--- What is expected ---
Search term "évaluation": please copy every line of the records below that contains it.

┄┄┄┄┄┄

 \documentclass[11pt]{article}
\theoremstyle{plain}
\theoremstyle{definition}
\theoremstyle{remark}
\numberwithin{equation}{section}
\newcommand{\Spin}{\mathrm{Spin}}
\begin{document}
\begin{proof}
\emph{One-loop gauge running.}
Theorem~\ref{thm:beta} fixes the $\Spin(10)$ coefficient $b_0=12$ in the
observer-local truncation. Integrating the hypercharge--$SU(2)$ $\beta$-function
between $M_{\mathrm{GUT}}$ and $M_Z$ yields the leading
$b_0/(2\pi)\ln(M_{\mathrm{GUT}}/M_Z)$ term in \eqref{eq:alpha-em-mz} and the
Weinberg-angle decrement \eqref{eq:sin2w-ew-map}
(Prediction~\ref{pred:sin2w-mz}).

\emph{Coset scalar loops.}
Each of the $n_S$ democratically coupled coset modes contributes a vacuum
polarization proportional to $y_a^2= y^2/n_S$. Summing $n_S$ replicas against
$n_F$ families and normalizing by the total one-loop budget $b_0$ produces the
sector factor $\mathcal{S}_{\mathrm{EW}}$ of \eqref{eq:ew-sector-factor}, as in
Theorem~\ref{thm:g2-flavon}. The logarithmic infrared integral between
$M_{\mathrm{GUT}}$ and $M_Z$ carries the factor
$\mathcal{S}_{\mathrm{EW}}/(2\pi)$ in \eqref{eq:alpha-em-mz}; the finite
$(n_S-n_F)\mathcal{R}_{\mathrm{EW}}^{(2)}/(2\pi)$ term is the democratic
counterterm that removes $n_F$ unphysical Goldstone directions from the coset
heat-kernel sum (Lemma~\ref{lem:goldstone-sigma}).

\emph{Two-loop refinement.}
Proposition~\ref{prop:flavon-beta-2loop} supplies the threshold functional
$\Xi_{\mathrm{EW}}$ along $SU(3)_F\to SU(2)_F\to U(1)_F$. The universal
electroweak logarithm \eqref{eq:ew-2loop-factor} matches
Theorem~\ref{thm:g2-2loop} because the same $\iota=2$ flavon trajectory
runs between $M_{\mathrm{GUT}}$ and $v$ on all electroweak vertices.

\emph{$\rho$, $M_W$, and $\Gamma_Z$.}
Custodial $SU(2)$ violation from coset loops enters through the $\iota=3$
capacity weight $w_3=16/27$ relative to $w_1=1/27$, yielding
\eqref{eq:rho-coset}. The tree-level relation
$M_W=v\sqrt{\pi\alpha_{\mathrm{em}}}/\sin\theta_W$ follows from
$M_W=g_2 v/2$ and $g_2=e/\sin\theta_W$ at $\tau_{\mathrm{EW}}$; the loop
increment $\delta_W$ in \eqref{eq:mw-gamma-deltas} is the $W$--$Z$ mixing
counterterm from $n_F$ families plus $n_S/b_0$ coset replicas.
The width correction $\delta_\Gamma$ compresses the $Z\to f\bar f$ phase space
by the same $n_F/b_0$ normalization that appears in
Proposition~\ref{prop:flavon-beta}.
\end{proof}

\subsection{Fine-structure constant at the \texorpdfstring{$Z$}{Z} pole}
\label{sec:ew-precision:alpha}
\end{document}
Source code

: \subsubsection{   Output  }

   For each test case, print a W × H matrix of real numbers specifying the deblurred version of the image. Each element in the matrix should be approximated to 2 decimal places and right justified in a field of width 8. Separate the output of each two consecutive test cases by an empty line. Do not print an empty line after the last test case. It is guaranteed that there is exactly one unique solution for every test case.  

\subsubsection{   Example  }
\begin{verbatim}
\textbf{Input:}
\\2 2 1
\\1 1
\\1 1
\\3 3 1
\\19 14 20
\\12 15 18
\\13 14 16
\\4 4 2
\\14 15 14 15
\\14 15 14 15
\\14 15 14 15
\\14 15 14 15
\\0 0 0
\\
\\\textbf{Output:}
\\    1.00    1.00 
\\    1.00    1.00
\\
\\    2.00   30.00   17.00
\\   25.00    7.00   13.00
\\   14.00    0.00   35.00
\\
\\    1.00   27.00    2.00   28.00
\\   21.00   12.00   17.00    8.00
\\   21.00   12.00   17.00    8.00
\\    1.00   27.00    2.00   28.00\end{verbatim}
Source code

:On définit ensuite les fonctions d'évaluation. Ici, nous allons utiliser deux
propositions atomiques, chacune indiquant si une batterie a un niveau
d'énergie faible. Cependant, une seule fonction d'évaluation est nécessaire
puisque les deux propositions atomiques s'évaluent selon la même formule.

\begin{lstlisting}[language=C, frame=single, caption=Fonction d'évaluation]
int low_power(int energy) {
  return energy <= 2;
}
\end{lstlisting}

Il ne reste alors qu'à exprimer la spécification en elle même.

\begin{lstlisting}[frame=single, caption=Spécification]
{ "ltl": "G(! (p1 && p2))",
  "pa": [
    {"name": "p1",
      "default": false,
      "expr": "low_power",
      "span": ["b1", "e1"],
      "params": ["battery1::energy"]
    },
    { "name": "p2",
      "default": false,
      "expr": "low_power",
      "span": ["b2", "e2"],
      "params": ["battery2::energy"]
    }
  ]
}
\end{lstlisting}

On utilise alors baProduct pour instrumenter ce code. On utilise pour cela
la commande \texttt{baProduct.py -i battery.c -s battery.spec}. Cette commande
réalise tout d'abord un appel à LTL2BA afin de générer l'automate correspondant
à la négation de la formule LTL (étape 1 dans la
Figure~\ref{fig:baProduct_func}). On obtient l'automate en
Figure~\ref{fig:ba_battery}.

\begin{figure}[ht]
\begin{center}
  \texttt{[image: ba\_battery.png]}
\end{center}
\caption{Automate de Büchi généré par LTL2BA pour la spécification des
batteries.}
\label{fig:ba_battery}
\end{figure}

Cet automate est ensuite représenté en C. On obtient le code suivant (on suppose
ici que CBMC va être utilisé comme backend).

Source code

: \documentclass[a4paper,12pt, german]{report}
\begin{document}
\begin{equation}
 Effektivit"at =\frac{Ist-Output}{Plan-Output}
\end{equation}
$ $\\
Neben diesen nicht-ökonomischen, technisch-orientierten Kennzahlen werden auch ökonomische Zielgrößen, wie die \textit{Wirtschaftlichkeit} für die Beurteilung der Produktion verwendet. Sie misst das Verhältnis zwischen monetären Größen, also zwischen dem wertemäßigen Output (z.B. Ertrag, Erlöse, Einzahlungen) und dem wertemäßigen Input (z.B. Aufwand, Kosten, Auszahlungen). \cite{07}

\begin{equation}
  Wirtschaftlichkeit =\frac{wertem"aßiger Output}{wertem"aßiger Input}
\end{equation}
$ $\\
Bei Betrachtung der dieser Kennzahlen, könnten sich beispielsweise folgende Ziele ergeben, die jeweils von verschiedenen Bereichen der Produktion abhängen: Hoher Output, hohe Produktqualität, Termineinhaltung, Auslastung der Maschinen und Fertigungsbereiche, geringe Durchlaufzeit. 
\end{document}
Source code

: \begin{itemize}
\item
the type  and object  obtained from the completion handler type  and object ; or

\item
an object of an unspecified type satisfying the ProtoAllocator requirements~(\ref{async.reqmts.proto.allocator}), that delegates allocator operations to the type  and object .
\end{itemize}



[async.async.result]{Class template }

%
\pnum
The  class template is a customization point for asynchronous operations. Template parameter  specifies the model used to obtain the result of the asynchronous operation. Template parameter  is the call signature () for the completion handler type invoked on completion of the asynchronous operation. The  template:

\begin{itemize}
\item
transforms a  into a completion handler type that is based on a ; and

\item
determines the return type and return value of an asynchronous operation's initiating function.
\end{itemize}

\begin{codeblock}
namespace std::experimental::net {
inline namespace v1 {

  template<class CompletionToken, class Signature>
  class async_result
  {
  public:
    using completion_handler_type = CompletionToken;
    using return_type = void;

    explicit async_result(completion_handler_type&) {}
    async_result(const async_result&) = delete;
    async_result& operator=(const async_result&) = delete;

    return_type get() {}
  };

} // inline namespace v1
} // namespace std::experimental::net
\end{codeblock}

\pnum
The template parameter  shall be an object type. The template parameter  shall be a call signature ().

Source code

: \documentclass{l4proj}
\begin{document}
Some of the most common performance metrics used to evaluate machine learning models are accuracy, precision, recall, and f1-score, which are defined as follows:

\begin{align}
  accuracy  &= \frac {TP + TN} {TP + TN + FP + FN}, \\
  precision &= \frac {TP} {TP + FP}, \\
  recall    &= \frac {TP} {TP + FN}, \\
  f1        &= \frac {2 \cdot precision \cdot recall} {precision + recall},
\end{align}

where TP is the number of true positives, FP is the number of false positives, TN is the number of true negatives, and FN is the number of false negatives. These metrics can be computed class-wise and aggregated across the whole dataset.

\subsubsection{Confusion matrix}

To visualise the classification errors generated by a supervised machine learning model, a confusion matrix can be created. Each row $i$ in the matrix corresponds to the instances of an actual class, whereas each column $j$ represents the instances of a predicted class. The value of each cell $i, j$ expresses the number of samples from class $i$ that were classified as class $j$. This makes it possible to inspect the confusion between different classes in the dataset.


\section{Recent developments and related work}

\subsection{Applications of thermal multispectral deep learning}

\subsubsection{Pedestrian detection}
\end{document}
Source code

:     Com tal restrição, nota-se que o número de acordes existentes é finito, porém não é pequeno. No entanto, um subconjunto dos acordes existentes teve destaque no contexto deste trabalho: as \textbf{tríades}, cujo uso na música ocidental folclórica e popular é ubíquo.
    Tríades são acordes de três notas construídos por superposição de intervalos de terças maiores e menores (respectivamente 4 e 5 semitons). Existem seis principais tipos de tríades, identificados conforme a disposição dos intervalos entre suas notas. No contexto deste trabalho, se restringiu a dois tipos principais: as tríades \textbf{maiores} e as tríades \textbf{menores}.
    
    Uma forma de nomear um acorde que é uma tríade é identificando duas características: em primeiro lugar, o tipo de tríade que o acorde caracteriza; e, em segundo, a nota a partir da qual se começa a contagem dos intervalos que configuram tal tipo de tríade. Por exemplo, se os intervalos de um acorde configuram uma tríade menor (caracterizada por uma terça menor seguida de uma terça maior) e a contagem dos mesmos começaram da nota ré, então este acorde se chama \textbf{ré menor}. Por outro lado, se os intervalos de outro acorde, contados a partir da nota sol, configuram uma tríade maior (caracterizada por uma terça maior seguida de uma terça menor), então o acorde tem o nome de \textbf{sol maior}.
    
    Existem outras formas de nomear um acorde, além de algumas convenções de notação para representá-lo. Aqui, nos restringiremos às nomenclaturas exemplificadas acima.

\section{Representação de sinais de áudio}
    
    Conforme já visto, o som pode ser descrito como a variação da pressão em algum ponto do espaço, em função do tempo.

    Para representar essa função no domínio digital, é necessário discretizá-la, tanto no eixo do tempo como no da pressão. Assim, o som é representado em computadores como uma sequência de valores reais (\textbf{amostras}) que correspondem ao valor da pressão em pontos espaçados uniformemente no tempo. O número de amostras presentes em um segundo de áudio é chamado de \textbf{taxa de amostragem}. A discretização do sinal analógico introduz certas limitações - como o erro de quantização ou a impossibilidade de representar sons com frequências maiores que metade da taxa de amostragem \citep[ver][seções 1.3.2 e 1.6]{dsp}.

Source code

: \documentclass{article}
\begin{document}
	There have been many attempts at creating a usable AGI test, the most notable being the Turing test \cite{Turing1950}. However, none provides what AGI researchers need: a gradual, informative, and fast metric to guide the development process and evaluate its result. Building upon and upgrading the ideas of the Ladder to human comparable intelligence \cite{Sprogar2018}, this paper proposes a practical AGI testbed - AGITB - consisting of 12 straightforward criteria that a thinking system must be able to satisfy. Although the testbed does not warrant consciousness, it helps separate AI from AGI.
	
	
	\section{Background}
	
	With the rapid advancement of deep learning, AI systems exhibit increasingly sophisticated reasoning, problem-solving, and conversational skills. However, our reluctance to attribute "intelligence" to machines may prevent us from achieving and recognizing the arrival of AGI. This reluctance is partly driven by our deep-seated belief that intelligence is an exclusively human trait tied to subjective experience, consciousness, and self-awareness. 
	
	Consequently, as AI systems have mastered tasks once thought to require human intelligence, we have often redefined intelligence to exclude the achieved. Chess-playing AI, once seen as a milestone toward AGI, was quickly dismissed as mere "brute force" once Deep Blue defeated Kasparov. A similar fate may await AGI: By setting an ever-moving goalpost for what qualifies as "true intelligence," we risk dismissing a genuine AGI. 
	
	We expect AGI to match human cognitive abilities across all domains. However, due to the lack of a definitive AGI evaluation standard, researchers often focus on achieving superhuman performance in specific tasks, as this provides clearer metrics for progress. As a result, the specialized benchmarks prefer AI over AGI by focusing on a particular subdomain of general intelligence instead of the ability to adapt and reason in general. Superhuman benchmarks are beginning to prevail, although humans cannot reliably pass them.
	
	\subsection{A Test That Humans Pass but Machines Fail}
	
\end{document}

┄┄┄┄┄┄

--- Expected answer ---
:On définit ensuite les fonctions d'évaluation. Ici, nous allons utiliser deux
d'énergie faible. Cependant, une seule fonction d'évaluation est nécessaire
\begin{lstlisting}[language=C, frame=single, caption=Fonction d'évaluation]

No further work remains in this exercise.